While the “R” word — recession — has been tossed about frequently in economic discussions, a quarterly economic forecast maintains that the word need not be a part of the dialog, at least in the short term.
“Now there are countless prognosticators throwing around recession. That may be the best indicator that a recession is not coming soon,” stated Ed Leamer, director of the University of California, Los Angeles, Anderson Forecast.
“Better remember a recession is not measured by the frequency with which the newspapers use the ‘R’ word. To have an official recession commencing anytime soon, we would have to experience a rapid rise of the national unemployment rate” from a level of 4.6 percent to about 6 percent by the end of 2008 — a loss of about 2 million jobs.
Not to say there is not risk of recession — Leamer’s report states that “there really is some significant recession risk out there.”
While the construction sector has been losing jobs, that alone won’t be enough to tip the scale toward recession, Leamer states in his latest forecast report, titled, “Nervous: Why this time is really different and why we will survive the near recession experience.”
While past U.S. economic cycles have featured a fattening and trimming in manufacturing jobs, this time around there has been no such fattening. Manufacturing jobs have been in a slow decline.
Leamer states, “The bad news is that we lost 3 million manufacturing jobs in 2000-01 but the good news is that there aren’t many more to lose.”
His forecast is that employment in sectors other than manufacturing and construction should hold up, though it notes that overall expansion in employment has been weak — gaining only 6 percent since the last major economic downturn in 2001.
Some economists had said that home prices would not tumble and foreclosures would not surge without job losses stemming from a recession because that would be unprecedented.

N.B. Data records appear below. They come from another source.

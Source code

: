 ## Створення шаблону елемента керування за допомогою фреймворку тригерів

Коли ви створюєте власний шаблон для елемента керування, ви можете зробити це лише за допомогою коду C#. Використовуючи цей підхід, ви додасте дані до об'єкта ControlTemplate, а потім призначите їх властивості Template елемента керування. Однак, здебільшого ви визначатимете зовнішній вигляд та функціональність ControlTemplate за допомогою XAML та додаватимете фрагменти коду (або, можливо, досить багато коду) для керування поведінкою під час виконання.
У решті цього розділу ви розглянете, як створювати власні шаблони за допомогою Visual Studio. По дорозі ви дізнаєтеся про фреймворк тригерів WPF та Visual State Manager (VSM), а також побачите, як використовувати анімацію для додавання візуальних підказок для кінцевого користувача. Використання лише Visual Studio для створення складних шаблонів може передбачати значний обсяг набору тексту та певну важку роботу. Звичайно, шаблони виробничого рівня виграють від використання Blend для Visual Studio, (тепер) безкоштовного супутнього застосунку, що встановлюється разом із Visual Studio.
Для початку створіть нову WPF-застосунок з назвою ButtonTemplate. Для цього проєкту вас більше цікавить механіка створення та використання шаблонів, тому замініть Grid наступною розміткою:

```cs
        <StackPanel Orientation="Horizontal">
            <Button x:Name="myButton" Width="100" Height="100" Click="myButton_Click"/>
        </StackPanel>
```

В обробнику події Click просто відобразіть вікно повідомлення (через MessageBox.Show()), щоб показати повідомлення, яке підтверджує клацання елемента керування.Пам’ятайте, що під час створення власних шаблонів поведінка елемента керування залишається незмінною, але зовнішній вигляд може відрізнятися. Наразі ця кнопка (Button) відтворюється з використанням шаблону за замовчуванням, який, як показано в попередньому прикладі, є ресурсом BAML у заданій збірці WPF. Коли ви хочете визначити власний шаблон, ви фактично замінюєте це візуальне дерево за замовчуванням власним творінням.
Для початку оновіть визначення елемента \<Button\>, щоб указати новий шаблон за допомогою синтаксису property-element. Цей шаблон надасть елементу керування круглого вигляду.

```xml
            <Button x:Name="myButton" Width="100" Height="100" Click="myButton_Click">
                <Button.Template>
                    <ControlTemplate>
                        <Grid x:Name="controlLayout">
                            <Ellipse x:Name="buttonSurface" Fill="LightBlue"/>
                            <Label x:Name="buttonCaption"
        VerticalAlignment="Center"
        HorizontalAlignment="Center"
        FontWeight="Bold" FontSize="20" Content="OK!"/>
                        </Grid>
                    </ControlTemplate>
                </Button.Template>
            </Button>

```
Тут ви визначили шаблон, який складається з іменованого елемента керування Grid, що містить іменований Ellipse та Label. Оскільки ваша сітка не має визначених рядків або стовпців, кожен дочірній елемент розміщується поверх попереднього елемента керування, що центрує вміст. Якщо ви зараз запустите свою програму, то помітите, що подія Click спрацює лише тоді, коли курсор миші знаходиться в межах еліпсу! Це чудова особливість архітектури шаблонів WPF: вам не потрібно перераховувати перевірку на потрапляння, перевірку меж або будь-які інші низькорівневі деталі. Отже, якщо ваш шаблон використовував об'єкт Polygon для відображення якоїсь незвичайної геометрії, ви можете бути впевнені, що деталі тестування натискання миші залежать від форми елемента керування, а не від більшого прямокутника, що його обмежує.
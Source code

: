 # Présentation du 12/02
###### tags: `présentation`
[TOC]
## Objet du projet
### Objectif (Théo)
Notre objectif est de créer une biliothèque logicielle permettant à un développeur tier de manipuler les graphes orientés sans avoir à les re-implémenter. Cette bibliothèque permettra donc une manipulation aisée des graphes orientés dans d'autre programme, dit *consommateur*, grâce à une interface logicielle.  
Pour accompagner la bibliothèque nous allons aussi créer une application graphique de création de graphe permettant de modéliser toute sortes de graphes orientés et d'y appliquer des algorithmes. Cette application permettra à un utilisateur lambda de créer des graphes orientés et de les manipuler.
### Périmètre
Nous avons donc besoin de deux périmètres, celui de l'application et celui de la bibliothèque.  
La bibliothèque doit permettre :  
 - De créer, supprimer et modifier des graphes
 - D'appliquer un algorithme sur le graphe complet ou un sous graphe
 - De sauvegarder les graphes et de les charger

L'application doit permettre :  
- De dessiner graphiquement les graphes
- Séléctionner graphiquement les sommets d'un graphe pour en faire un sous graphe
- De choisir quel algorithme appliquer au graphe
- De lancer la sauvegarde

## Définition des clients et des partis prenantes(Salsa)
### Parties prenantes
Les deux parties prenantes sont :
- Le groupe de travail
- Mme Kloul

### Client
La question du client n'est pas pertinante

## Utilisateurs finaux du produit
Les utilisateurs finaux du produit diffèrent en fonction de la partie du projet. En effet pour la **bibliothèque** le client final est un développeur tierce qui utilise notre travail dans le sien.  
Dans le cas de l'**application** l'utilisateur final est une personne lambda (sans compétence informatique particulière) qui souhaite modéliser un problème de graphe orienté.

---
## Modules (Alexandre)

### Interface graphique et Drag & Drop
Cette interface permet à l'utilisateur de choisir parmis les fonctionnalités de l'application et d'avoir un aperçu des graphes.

But “innovations of the subprime mortgages in the form of greatly reduced lending standards created a new class of borrowers who are now walking away from their homes, not because they lost their jobs but instead because they cannot afford their homes on their current incomes.”
In other words, there is now a disconnect in the housing market and jobs market.
“If we can get through another couple of quarters without rising joblessness, we will have completed the first and hardest part of the housing correction, and the drag that housing is creating for the economy will substantially abate,” Leamer stated.
Of course, the pain in the housing market will likely continue, with several years of price declines and depressed levels of new construction, Leamer predicts.
As for more Fed rate cuts, Anderson Forecast senior economist David Schulman said in his own report that he envisions a Fed Funds rate of about 3.5 percent or lower by mid-2008, with the 10-year U.S. Treasury bond trading in the 3.75 percent to 4.5 percent range.
“Should the Fed fail to ease significantly we believe our ‘no recession’ forecast would be at significant risk. Historically the markets tend to lead the Fed, not the other way around and before too long we suspect the Fed will follow.”
With deterioration in housing credit, losses on mortgages are estimated at about $400 billion, Schulman stated.
Even Freddie Mac is facing a “capital adequacy problem,” he said in the report — “So much for the government-sponsored credit entities becoming the proverbial cavalry to rescue the mortgage market.”
The collateral damage associated with the credit meltdown is widespread, Schulman states, reaching municipal bond insurance companies and impacting the cost of finance for state and local governments. Faith in credit-rating agencies has been “severely weakened,” he states.
A key to the Anderson Forecast’s “no recession” forecast is resiliency in the overall economy and stock market, and Schulman cautions: “there are more than usual uncertainties around the 2008 forecast than in prior years.
“For example, before 2008 is over the markets will have to overcome the anxieties associated with the presidential election and we may be even more concerned about both anti-inflation policy and the potential for a post-Beijing Olympics hangover in China.”
A separate Anderson Forecast report on California, prepared by economists Ryan Ratcliff and Jerry Nickelsburg, predicts that the state, like the nation as a whole, will avoid recession.
“The combination of real estate weakness, government belt-tightening and Hollywood labor disputes all create a sluggish economy for most of our forecast, but we still do not see enough systematic weakness for a recession,” the report states.
A quarterly Census report on employment and wages suggests that the state’s job market may be worse off than previously thought, and the financial activities sector lost 21,000 jobs in the state through first-quarter 2007 after peaking in May 2006.
State unemployment should peak at about 6.1 percent in late 2008, according to the forecast, which also predicts a 74,000 total peak-to-trough job loss in the state’s construction sector.